My Lords, before I say anything else on the subject, I hope I may be allowed to congratulate your Lordships on having heard the opinion—expressed I believe for the first time—of that Member of your Lordships' House who of all who sit here has the largest and longest experience of the Foreign Affairs of this country (Lord Hammond). I do not, however, entirely agree with the conclusions of my noble Friend. Still, although I am compelled to dissent from his conclusions, I think that the point of view from which he regards the question supplies a very useful and necessary corrective to the exaggerated apprehensions of the noble Lord who moved these Resolutions—apprehensions which were, I think, to some extent, shared by the noble Earl who succeeded him. The noble Lord who moved the Resolutions complained that an unreasonable delay had occurred in the production of the Papers, and that there had been a violation of a promise on my part. It is quite true that some delay has occurred; but it has arisen from two causes.
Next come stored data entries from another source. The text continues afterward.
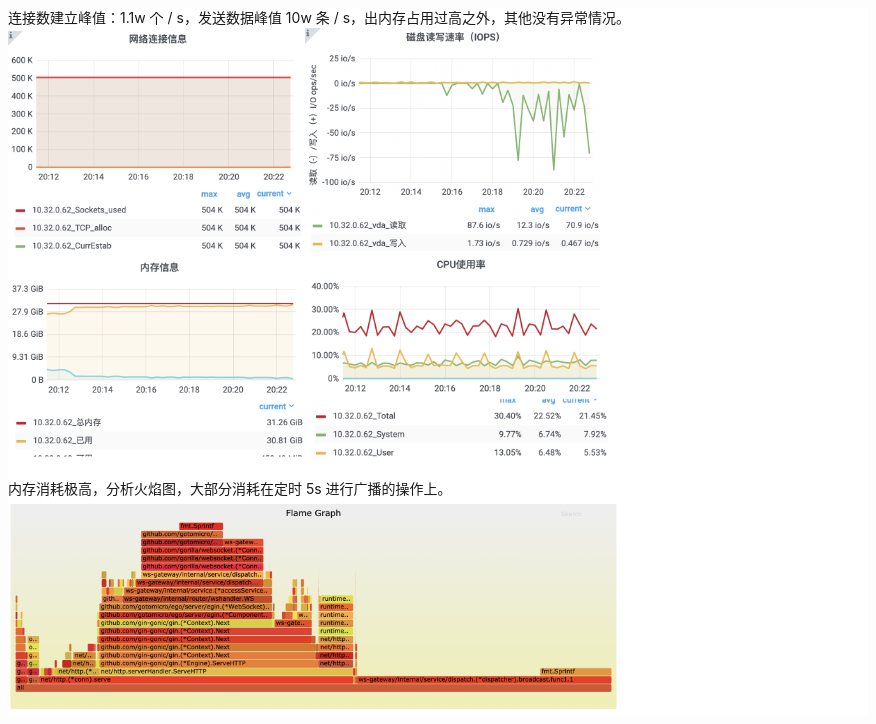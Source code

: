 连接数建立峰值：1.1w 个 / s，发送数据峰值 10w 条 / s，出内存占用过高之外，其他没有异常情况。![1719657854913-08183e85-a45d-4a65-9329-b0f3b9353f56.png](./assets/1719657854913-08183e85-a45d-4a65-9329-b0f3b9353f56.png)![1719657854928-32582e76-bbeb-4304-b02f-52476add16f0.png](./assets/1719657854928-32582e76-bbeb-4304-b02f-52476add16f0.png)![1719657854965-4769304e-6bfa-4d36-986c-7bac079480a4.png](./assets/1719657854965-4769304e-6bfa-4d36-986c-7bac079480a4.png)![1719657854953-c1ea9d5c-e0e1-4780-b4ff-bebe27f4d055.png](./assets/1719657854953-c1ea9d5c-e0e1-4780-b4ff-bebe27f4d055.png)

内存消耗极高，分析火焰图，大部分消耗在定时 5s 进行广播的操作上。![1719657854993-88d55ba6-6b66-4dce-a889-f0f65d619fa8.png](./assets/1719657854993-88d55ba6-6b66-4dce-a889-f0f65d619fa8.png)
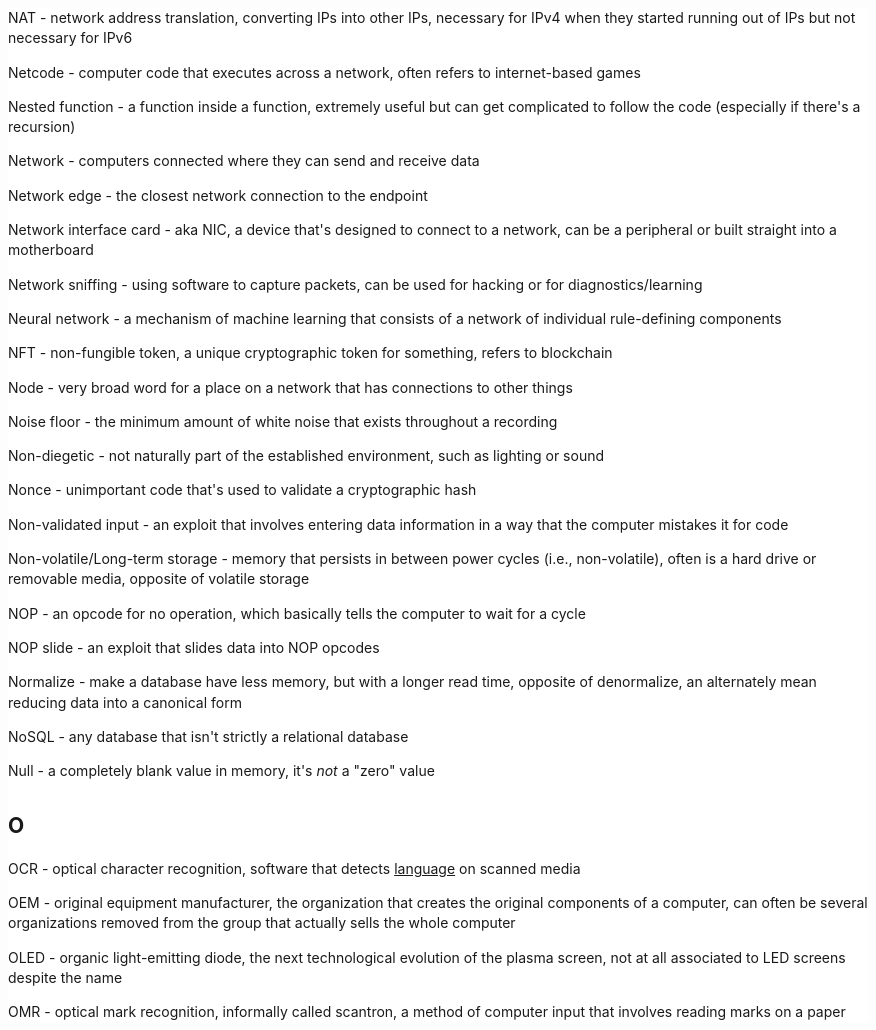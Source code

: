 NAT - network address translation, converting IPs into other IPs, necessary for IPv4 when they started running out of IPs but not necessary for IPv6

Netcode - computer code that executes across a network, often refers to internet-based games

Nested function - a function inside a function, extremely useful but can get complicated to follow the code (especially if there's a recursion)

Network - computers connected where they can send and receive data

Network edge - the closest network connection to the endpoint

Network interface card - aka NIC, a device that's designed to connect to a network, can be a peripheral or built straight into a motherboard

Network sniffing - using software to capture packets, can be used for hacking or for diagnostics/learning

Neural network - a mechanism of machine learning that consists of a network of individual rule-defining components

NFT - non-fungible token, a unique cryptographic token for something, refers to blockchain

Node - very broad word for a place on a network that has connections to other things

Noise floor - the minimum amount of white noise that exists throughout a recording

Non-diegetic - not naturally part of the established environment, such as lighting or sound

Nonce - unimportant code that's used to validate a cryptographic hash

Non-validated input - an exploit that involves entering data information in a way that the computer mistakes it for code

Non-volatile/Long-term storage - memory that persists in between power cycles (i.e., non-volatile), often is a hard drive or removable media, opposite of volatile storage

NOP - an opcode for no operation, which basically tells the computer to wait for a cycle

NOP slide - an exploit that slides data into NOP opcodes

Normalize - make a database have less memory, but with a longer read time, opposite of denormalize, an alternately mean reducing data into a canonical form

NoSQL - any database that isn't strictly a relational database

Null - a completely blank value in memory, it's *not* a "zero" value

## O

OCR - optical character recognition, software that detects [language](language.md) on scanned media

OEM - original equipment manufacturer, the organization that creates the original components of a computer, can often be several organizations removed from the group that actually sells the whole computer

OLED - organic light-emitting diode, the next technological evolution of the plasma screen, not at all associated to LED screens despite the name

OMR - optical mark recognition, informally called scantron, a method of computer input that involves reading marks on a paper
I kept the Papers back, partly in the hope that before they were laid upon the Table we might have arrived one way or the other at a definitive settlement of the question—in which event the Correspondence might have appeared in a more complete form than it actually does appear—and partly, they were kept back for the purpose of consulting on the question of publication the other parties to the Correspondence, without whose consent I could not fairly lay them upon the Table. But, so far as my recollection serves me—though I may have spoken in general terms of laying the Papers in the course of a few weeks—the only promise I gave to the noble Lord was that they should be laid upon the Table in time for a discussion during the present Session. They are upon the Table now, and the noble Lord has brought the subject forward for consideration at least a fortnight, I am afraid, before the time when we may hope to look forward to the close of the Session. Therefore, I think the noble Lord cannot fairly complain that the pledge I gave has not been fulfilled. I will now pass to the substance of the noble Lord's Resolutions. The Motion of the noble is in effect a Vote of Censure of the Government. He asks you to express regret that certain things have not been done.


interposing, explained that what he said was, not that certain things had not been done, but that we could not see that they had been done.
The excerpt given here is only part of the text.